As we looked at the menu on the wall in the Korean restaurant—the first reminder of home that the Korean students had seen since arriving in Charlotte, North Carolina—the students had the biggest smiles that I had ever seen. They all began to speak quickly in Korean as the anticipation of tasting home grew stronger and stronger. They told me what I would like, what was spicy, and that I would definitely need a glass of water with the entrée I ordered. When we sat down at our table, the conversation was centered around all of the delicious food we had ordered, and how their family back home prepares each dish.

When a middle-aged woman from South Korea served our food, their excitement grew as she and the three students spoke in Korean about their culture, geographical roots in their homeland, and life in the States. When the woman went back to work preparing food, the students began double-dipping their forks and chop-sticks into the many different dishes in front of us as their taste buds were ignited from a ‘home-cooked’ meal so many miles away from their home. I watched for a few minutes to take it all in before I joined in on the taste-testing myself. Those moments around the table felt holy as laughter was shared, stomachs were filled, and mind, body, and souls were nourished with each bite.

This summer I served as a Student.Church intern through the Cooperative Baptist Fellowship. This is my third summer serving as a Student.Church intern. Each year has been different and exciting and beautiful as cultures and people collided to paint a portrait of the family of God. My internship this summer was hosting three university students from South Korea who felt God’s voice leading them to learn about American culture and to be a part of Christian ministry in the United States.

Together we had the opportunity to serve alongside Cooperative Baptist Fellowship churches and field personnel in North Carolina, Florida, Georgia, and Virginia. While serving with the different churches, we were a part of a variety of ministry experiences such as, working summer camps, helping with Vacation Bible School, picking potatoes, and learning about the wonderful work of congregational ministers and field personnel. In every church we have served alongside, we learned from the congregations and taught the congregations some pieces of Korean daily life.

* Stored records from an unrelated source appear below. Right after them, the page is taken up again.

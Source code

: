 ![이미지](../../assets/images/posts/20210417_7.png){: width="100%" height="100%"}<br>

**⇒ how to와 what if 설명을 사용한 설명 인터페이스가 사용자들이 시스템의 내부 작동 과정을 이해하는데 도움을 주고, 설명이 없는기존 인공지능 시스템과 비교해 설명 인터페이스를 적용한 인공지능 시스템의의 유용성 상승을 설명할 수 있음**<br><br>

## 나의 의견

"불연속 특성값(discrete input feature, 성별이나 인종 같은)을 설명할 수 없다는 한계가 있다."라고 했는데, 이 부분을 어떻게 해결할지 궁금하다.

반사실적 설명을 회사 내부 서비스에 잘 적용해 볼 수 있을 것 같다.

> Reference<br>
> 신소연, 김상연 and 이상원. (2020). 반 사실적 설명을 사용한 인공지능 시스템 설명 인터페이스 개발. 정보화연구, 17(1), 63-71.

One Friday night, a woman from the church where we were spending the week invited us to her home for dinner. The meal was simple, chicken and rice, and a choice of water or milk to drink (she even had chocolate syrup for the milk). We sat around her living room, a few at the table, while others sat on the couch. The woman’s daughter and I had a pretend tea party going on throughout the entire meal. There were eleven people sharing a meal together, all from different parts of the world—three South Koreans, four Bahamians, three from Massachusetts, and myself from Virginia.

After we finished the meal by together inhaling an entire container of cream puffs, one person began to play music on the TV. After a few moments, we began passing the Roku remote to one another. We laughed and told stories as the genre, language, and tempo changed and we learned music and dance moves from around the world. The dancing and laughing lasted a few hours as sweat trickled our cheeks and our voices echoed off the walls.

Meals bring us together. This summer, as we shared meals with one another in different states, in different spaces, and with different faces, we shared together in communion in the meal of Christ. We smiled, we laughed, and our bodies, minds, and souls were nourished. As I write this, I am at a family’s house in North Georgia and a neighbor from Laos came to the front door with Spring Rolls to share, just because.

My work this summer reminded me that the family of God is big and diverse and beautiful and we can grow closer to one another and to God by sharing meals together.

May we open our tables for all to join.
May we share food and fellowship.
May we set extra spaces at our tables for those who may not be just like us, so that they, too, might feel at home.